Stored data entries
▶

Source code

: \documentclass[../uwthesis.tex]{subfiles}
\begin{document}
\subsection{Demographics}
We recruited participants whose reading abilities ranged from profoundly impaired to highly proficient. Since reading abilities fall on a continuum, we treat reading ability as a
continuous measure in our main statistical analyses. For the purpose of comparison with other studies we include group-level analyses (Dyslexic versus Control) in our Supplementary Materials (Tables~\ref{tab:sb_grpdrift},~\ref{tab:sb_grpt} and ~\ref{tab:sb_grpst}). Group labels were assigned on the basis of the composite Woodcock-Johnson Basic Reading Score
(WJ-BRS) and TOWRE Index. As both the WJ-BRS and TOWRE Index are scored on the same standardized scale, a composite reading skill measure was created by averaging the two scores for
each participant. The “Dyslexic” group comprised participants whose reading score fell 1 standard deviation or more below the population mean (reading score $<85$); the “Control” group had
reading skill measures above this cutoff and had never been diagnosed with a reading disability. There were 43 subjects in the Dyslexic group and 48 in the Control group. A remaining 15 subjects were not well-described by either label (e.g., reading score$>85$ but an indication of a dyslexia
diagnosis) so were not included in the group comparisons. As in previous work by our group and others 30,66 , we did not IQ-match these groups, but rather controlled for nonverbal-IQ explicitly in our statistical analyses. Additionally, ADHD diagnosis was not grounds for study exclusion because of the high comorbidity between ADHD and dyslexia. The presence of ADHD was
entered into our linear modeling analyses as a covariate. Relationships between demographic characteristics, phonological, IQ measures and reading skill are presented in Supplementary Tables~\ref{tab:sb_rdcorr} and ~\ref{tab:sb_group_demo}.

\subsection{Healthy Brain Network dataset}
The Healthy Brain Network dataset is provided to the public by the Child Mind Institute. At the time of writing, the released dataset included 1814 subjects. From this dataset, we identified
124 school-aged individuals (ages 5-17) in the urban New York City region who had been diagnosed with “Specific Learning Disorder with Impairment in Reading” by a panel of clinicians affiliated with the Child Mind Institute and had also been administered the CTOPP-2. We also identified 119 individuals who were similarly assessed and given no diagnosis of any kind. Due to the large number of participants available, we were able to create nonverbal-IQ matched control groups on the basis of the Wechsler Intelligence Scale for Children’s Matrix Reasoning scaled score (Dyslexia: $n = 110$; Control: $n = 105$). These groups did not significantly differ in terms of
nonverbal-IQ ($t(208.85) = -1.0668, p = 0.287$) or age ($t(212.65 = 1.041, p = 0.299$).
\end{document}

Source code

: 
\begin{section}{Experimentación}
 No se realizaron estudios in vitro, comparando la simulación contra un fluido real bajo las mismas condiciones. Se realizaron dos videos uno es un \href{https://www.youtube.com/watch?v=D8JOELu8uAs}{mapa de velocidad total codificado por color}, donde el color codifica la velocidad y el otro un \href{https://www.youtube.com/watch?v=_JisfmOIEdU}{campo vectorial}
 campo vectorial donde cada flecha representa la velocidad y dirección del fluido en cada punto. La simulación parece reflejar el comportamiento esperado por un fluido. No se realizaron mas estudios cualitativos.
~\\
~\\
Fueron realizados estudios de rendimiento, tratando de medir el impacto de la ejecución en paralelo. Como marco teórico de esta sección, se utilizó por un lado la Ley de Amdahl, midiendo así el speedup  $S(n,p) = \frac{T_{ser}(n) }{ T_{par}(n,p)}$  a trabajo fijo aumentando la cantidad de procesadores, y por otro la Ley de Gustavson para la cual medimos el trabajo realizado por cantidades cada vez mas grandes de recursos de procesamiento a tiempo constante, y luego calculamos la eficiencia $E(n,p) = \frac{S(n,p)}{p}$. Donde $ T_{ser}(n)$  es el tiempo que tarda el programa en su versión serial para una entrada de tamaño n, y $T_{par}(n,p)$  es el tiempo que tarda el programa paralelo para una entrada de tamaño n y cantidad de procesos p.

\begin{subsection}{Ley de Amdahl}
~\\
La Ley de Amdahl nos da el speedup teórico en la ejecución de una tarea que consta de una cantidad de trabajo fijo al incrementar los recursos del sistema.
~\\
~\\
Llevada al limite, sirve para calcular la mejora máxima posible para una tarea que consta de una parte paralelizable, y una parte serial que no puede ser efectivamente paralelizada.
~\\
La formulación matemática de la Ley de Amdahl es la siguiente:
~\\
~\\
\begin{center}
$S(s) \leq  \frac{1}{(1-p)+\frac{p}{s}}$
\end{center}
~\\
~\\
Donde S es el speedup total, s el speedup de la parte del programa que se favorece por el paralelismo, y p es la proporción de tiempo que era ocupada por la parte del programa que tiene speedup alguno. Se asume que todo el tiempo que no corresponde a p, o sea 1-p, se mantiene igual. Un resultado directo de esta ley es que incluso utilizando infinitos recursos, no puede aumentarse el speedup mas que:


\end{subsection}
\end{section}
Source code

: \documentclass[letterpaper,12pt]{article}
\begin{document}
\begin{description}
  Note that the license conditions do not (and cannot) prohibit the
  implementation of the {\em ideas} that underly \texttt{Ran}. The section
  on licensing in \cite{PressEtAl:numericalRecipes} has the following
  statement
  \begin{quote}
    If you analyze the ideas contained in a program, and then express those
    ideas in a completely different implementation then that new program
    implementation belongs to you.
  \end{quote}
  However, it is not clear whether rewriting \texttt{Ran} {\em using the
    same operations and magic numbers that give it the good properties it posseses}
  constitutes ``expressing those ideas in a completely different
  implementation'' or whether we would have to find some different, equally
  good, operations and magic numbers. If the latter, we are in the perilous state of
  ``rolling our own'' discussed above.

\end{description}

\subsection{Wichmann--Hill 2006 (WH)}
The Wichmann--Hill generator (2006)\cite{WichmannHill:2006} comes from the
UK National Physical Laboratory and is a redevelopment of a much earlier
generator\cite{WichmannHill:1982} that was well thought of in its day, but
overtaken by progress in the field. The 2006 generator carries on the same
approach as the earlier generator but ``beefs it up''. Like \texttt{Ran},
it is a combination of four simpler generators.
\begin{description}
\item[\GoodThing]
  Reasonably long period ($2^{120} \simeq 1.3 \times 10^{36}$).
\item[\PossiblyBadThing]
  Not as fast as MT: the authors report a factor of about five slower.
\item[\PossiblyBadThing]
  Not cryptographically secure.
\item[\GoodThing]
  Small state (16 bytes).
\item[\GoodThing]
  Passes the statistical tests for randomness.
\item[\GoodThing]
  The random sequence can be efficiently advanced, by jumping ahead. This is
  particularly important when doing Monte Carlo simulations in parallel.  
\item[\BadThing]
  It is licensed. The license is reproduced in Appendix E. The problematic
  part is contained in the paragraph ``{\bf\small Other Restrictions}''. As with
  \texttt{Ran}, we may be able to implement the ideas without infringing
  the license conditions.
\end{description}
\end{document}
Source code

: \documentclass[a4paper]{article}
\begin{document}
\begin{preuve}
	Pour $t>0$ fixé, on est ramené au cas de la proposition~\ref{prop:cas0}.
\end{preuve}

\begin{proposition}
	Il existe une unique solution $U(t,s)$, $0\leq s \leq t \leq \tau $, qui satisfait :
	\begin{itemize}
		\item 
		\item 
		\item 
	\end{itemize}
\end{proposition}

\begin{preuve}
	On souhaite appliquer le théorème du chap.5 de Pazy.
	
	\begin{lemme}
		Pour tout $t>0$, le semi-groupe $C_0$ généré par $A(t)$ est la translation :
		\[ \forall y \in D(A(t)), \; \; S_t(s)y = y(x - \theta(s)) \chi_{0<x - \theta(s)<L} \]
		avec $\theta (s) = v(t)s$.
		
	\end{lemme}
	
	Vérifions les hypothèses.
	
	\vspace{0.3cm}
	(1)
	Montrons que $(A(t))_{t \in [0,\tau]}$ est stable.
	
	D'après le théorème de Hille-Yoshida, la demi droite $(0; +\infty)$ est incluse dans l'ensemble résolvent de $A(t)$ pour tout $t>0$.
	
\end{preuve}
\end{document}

◀
▶

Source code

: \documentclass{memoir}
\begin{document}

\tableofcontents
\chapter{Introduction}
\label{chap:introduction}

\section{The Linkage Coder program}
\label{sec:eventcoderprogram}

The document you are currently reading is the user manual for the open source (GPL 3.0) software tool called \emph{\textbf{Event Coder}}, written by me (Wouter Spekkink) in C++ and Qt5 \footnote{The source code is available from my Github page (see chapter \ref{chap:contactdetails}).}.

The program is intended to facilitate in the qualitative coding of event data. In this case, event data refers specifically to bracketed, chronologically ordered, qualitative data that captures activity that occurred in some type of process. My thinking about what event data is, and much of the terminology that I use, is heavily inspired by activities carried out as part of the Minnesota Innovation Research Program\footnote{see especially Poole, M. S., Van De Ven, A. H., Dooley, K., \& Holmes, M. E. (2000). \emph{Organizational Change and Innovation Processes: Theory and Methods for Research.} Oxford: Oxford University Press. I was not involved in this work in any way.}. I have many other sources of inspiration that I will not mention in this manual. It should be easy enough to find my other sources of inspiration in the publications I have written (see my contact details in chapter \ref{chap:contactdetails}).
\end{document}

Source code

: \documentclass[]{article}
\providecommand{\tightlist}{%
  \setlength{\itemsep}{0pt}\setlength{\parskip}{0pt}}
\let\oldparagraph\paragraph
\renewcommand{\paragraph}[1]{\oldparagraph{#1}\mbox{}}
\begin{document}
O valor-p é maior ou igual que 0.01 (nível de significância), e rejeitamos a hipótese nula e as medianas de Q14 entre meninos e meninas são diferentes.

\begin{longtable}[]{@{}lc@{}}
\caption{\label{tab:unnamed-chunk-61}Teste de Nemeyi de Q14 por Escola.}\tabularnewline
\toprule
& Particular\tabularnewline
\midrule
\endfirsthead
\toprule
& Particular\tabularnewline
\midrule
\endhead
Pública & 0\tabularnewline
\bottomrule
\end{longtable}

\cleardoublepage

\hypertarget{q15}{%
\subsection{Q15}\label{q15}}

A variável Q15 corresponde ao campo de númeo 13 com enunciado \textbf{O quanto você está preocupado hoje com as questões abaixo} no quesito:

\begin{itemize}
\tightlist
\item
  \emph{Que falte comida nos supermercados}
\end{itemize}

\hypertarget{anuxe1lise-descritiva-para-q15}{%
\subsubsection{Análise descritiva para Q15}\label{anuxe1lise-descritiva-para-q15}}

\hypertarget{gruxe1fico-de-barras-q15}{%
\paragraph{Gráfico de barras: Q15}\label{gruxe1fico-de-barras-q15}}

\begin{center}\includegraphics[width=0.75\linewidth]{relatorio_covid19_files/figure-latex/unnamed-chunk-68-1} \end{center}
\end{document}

◀

* Exercise prompt:
Where does the word "itemize" appear in the records above? Return every line that holds it.

* Solution below:
	\begin{itemize}
	\end{itemize}
\begin{itemize}
\end{itemize}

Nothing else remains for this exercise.